Exercise aim> Every line of the data should be output word for word.

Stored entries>
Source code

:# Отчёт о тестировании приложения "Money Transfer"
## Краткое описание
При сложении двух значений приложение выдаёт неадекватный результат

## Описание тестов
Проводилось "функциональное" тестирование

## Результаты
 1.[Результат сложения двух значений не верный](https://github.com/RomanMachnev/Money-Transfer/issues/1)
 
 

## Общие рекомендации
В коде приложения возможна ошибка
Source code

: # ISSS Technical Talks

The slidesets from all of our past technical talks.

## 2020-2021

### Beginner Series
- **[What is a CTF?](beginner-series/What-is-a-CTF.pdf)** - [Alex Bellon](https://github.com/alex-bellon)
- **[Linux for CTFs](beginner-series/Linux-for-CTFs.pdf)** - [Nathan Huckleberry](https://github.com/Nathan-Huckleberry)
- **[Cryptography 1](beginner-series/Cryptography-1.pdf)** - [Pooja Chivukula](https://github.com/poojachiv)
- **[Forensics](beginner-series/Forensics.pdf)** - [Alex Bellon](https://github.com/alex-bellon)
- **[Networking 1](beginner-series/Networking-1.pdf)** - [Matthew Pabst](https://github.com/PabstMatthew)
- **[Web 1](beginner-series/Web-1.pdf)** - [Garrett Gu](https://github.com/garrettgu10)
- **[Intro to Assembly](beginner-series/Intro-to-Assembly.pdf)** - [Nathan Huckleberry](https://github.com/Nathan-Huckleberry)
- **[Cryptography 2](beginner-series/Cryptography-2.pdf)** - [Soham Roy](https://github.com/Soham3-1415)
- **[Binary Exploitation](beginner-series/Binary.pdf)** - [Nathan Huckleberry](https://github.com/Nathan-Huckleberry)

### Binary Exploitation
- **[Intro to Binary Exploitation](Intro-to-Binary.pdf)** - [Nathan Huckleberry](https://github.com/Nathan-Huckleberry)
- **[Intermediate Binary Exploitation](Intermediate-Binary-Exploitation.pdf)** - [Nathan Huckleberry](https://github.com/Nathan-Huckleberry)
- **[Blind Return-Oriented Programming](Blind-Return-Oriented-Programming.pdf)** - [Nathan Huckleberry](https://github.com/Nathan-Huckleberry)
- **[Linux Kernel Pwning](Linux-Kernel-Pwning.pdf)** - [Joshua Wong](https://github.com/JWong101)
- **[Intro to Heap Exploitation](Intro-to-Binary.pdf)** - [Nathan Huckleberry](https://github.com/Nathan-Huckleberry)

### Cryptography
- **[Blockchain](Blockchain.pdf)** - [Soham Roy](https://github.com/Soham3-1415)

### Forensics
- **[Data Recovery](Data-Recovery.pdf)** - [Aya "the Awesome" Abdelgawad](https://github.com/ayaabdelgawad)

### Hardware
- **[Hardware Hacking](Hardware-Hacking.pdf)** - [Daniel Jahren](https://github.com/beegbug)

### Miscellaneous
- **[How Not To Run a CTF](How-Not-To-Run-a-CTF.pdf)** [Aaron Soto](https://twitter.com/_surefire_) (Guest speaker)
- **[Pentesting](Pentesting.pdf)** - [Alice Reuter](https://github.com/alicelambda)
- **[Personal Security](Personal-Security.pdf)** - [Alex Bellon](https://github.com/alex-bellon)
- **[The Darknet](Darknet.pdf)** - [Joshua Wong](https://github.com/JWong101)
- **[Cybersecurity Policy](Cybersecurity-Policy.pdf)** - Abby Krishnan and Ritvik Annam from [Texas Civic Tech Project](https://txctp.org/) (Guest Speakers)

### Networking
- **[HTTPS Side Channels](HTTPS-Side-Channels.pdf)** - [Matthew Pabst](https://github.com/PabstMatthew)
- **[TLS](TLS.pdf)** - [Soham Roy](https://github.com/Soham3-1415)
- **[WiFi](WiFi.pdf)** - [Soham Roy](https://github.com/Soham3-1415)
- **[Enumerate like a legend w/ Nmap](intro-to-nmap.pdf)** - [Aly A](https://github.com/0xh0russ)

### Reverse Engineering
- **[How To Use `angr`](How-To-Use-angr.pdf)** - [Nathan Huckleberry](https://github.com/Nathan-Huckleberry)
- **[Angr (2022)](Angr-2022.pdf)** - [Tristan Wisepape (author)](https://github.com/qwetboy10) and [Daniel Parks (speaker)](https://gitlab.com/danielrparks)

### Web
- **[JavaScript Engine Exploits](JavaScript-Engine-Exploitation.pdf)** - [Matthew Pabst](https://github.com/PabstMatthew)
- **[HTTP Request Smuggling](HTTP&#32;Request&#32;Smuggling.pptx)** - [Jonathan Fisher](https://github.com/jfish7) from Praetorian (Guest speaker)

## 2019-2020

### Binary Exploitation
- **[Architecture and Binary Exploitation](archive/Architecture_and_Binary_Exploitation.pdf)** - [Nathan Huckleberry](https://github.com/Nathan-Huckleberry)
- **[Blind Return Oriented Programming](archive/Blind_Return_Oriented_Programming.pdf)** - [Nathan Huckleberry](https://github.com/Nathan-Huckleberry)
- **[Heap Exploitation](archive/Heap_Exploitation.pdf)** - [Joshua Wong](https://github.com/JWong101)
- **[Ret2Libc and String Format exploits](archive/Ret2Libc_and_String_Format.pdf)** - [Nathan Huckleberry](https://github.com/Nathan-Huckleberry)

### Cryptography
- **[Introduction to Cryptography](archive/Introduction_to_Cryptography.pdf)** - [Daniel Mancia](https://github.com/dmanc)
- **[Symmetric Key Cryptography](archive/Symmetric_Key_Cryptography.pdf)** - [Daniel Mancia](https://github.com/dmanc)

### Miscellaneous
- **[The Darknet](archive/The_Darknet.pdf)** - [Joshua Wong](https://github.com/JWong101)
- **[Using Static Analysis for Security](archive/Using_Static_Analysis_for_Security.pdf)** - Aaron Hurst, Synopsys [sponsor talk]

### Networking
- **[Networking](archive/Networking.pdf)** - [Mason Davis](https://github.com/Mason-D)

Task response>
Source code

:# Отчёт о тестировании приложения "Money Transfer"
## Краткое описание
При сложении двух значений приложение выдаёт неадекватный результат

## Описание тестов
Проводилось "функциональное" тестирование

## Результаты
 1.[Результат сложения двух значений не верный](https://github.com/RomanMachnev/Money-Transfer/issues/1)
 
 

## Общие рекомендации
В коде приложения возможна ошибка
Source code

: # ISSS Technical Talks

The slidesets from all of our past technical talks.

## 2020-2021

### Beginner Series
- **[What is a CTF?](beginner-series/What-is-a-CTF.pdf)** - [Alex Bellon](https://github.com/alex-bellon)
- **[Linux for CTFs](beginner-series/Linux-for-CTFs.pdf)** - [Nathan Huckleberry](https://github.com/Nathan-Huckleberry)
- **[Cryptography 1](beginner-series/Cryptography-1.pdf)** - [Pooja Chivukula](https://github.com/poojachiv)
- **[Forensics](beginner-series/Forensics.pdf)** - [Alex Bellon](https://github.com/alex-bellon)
- **[Networking 1](beginner-series/Networking-1.pdf)** - [Matthew Pabst](https://github.com/PabstMatthew)
- **[Web 1](beginner-series/Web-1.pdf)** - [Garrett Gu](https://github.com/garrettgu10)
- **[Intro to Assembly](beginner-series/Intro-to-Assembly.pdf)** - [Nathan Huckleberry](https://github.com/Nathan-Huckleberry)
- **[Cryptography 2](beginner-series/Cryptography-2.pdf)** - [Soham Roy](https://github.com/Soham3-1415)
- **[Binary Exploitation](beginner-series/Binary.pdf)** - [Nathan Huckleberry](https://github.com/Nathan-Huckleberry)

### Binary Exploitation
- **[Intro to Binary Exploitation](Intro-to-Binary.pdf)** - [Nathan Huckleberry](https://github.com/Nathan-Huckleberry)
- **[Intermediate Binary Exploitation](Intermediate-Binary-Exploitation.pdf)** - [Nathan Huckleberry](https://github.com/Nathan-Huckleberry)
- **[Blind Return-Oriented Programming](Blind-Return-Oriented-Programming.pdf)** - [Nathan Huckleberry](https://github.com/Nathan-Huckleberry)
- **[Linux Kernel Pwning](Linux-Kernel-Pwning.pdf)** - [Joshua Wong](https://github.com/JWong101)
- **[Intro to Heap Exploitation](Intro-to-Binary.pdf)** - [Nathan Huckleberry](https://github.com/Nathan-Huckleberry)

### Cryptography
- **[Blockchain](Blockchain.pdf)** - [Soham Roy](https://github.com/Soham3-1415)

### Forensics
- **[Data Recovery](Data-Recovery.pdf)** - [Aya "the Awesome" Abdelgawad](https://github.com/ayaabdelgawad)

### Hardware
- **[Hardware Hacking](Hardware-Hacking.pdf)** - [Daniel Jahren](https://github.com/beegbug)

### Miscellaneous
- **[How Not To Run a CTF](How-Not-To-Run-a-CTF.pdf)** [Aaron Soto](https://twitter.com/_surefire_) (Guest speaker)
- **[Pentesting](Pentesting.pdf)** - [Alice Reuter](https://github.com/alicelambda)
- **[Personal Security](Personal-Security.pdf)** - [Alex Bellon](https://github.com/alex-bellon)
- **[The Darknet](Darknet.pdf)** - [Joshua Wong](https://github.com/JWong101)
- **[Cybersecurity Policy](Cybersecurity-Policy.pdf)** - Abby Krishnan and Ritvik Annam from [Texas Civic Tech Project](https://txctp.org/) (Guest Speakers)

### Networking
- **[HTTPS Side Channels](HTTPS-Side-Channels.pdf)** - [Matthew Pabst](https://github.com/PabstMatthew)
- **[TLS](TLS.pdf)** - [Soham Roy](https://github.com/Soham3-1415)
- **[WiFi](WiFi.pdf)** - [Soham Roy](https://github.com/Soham3-1415)
- **[Enumerate like a legend w/ Nmap](intro-to-nmap.pdf)** - [Aly A](https://github.com/0xh0russ)

### Reverse Engineering
- **[How To Use `angr`](How-To-Use-angr.pdf)** - [Nathan Huckleberry](https://github.com/Nathan-Huckleberry)
- **[Angr (2022)](Angr-2022.pdf)** - [Tristan Wisepape (author)](https://github.com/qwetboy10) and [Daniel Parks (speaker)](https://gitlab.com/danielrparks)

### Web
- **[JavaScript Engine Exploits](JavaScript-Engine-Exploitation.pdf)** - [Matthew Pabst](https://github.com/PabstMatthew)
- **[HTTP Request Smuggling](HTTP&#32;Request&#32;Smuggling.pptx)** - [Jonathan Fisher](https://github.com/jfish7) from Praetorian (Guest speaker)

## 2019-2020

### Binary Exploitation
- **[Architecture and Binary Exploitation](archive/Architecture_and_Binary_Exploitation.pdf)** - [Nathan Huckleberry](https://github.com/Nathan-Huckleberry)
- **[Blind Return Oriented Programming](archive/Blind_Return_Oriented_Programming.pdf)** - [Nathan Huckleberry](https://github.com/Nathan-Huckleberry)
- **[Heap Exploitation](archive/Heap_Exploitation.pdf)** - [Joshua Wong](https://github.com/JWong101)
- **[Ret2Libc and String Format exploits](archive/Ret2Libc_and_String_Format.pdf)** - [Nathan Huckleberry](https://github.com/Nathan-Huckleberry)

### Cryptography
- **[Introduction to Cryptography](archive/Introduction_to_Cryptography.pdf)** - [Daniel Mancia](https://github.com/dmanc)
- **[Symmetric Key Cryptography](archive/Symmetric_Key_Cryptography.pdf)** - [Daniel Mancia](https://github.com/dmanc)

### Miscellaneous
- **[The Darknet](archive/The_Darknet.pdf)** - [Joshua Wong](https://github.com/JWong101)
- **[Using Static Analysis for Security](archive/Using_Static_Analysis_for_Security.pdf)** - Aaron Hurst, Synopsys [sponsor talk]

### Networking
- **[Networking](archive/Networking.pdf)** - [Mason Davis](https://github.com/Mason-D)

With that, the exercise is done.